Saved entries
────────

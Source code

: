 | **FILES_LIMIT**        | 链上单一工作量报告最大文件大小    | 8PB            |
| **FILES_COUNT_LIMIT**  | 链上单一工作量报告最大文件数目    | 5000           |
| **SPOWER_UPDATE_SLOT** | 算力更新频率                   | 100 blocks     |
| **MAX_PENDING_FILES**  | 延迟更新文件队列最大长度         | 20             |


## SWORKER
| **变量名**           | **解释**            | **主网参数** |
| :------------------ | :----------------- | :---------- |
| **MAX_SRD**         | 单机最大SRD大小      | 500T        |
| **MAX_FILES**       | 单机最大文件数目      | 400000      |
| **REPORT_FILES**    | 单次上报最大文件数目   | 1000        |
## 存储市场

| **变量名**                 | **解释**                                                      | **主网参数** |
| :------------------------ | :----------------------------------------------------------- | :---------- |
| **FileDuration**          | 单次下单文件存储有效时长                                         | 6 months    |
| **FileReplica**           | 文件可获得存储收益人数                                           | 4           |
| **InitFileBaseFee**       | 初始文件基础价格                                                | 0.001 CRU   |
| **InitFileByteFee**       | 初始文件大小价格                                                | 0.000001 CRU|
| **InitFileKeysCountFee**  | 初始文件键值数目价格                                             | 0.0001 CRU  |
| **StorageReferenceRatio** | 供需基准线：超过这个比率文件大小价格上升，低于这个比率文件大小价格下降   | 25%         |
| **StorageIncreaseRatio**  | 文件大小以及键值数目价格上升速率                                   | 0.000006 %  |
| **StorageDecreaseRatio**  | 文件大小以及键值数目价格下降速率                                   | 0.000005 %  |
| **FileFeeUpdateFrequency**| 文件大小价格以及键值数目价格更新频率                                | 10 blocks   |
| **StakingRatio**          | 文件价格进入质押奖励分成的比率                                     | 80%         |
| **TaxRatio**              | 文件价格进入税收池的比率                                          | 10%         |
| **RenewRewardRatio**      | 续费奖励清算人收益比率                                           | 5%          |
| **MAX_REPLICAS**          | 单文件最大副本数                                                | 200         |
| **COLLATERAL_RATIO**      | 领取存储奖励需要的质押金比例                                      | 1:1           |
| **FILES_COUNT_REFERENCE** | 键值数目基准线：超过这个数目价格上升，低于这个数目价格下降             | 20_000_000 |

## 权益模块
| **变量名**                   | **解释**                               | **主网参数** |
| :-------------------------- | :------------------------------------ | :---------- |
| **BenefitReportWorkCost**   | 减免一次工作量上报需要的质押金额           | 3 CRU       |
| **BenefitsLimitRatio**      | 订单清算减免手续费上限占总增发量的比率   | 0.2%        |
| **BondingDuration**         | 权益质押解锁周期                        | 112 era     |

────────

**What to do**
In the entries above, find each line with "blocks" and copy it.

**Your solution**
| **SPOWER_UPDATE_SLOT** | 算力更新频率                   | 100 blocks     |
| **FileFeeUpdateFrequency**| 文件大小价格以及键值数目价格更新频率                                | 10 blocks   |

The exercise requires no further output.